Что касается изобразительного искусства... С картинами дело швах, конечно. Однако научиться рисовать самому - можно. Во-первых, для этого давно придуман прибор Семевского. Рисуешь, что хочешь, по вроде как пластилиновой поверхности острым металлическим карандашом либо зубчатым колёсиком на конце такого же карандаша, а потом стираешь все нарисованное металлической тарелочкой и снова рисуешь... Я с таким же успехом рисовал на плотной бумаге, выполняя задания по геометрии, либо просто так, "из головы". В восьмидесятые годы XX века появились наборы листочков из полимерной пленки со специальной металлической рамкой и упругой дощечкой.
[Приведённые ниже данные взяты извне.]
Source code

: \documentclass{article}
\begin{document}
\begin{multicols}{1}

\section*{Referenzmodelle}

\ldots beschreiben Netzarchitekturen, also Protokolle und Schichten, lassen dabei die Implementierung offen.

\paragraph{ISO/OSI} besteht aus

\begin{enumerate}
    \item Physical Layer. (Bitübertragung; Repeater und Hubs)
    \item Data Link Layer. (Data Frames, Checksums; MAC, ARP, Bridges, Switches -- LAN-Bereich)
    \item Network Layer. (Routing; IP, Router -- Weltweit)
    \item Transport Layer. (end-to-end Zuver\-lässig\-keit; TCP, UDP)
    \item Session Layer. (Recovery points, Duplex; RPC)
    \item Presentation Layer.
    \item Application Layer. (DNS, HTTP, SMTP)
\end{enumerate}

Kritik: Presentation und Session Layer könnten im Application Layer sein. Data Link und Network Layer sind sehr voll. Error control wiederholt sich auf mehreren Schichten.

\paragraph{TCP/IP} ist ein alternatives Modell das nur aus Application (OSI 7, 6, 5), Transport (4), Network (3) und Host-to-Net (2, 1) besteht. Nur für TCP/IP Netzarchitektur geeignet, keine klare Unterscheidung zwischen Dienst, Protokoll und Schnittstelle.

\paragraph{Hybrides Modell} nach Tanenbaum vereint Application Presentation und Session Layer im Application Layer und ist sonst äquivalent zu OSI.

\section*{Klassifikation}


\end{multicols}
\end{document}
С помощью рамки закрепишь листок на дощечке - и обыкновенной шариковой ручкой делай рельефный рисунок. И тебе видно, и зрячим тоже. Ну, я уже взрослым был, когда это появилось... А моим ребятам, и слепым и зрячим, в лагерях это дело пригодилось ещё как. Я любил рисовать на зрячей пишущей машинке. Вставишь лист и давишь только на две клавиши - точка и пробел. И вручную передвигаешь лист на точно рассчитанное количество интервалов междустрочечных. Таким способом я рисовал даже мосты через железнодорожные пути. С лицевой стороны листа -точечная штриховка чёрными углублениями, а с обратной эти точки хорошо прощупываются.

Очень любил я и выпиливать лобзиком. Учитель труда наносил чем-то острым контур, а я по этим процарапанным линиям пилил. Как-то выпилил даже оленя. Любил плести бумажные коврики. А из этих ковриков потом плел коробки. Даже с крышками. Использовал исписанную брайлевскую бумагу (специальную бумагу для письма рельефно-точечным шрифтом слепых). Я был бы рад, если бы кто-нибудь сделал репродукции хоть некоторых картин, наклеивая лоскутки с разной поверхностью и разной формы... Художники, я читал, рисуют пятнами разного цвета. Вот такие лоскутки, своего рода мозаика, вместо пятен... Впрочем, фантазирую - хочется увидеть картины, - но таким способом вряд ли что получится, слишком мелким, трудно воспринимаемым будет рельеф. А вот не слишком сложная, крупно-рельефная графика - пожалуйста. Барельефы, тем более статуи - без ограничений. То есть, нет ограничений для нашего восприятия. Если не считать размеры, конечно - если произведение слишком большое.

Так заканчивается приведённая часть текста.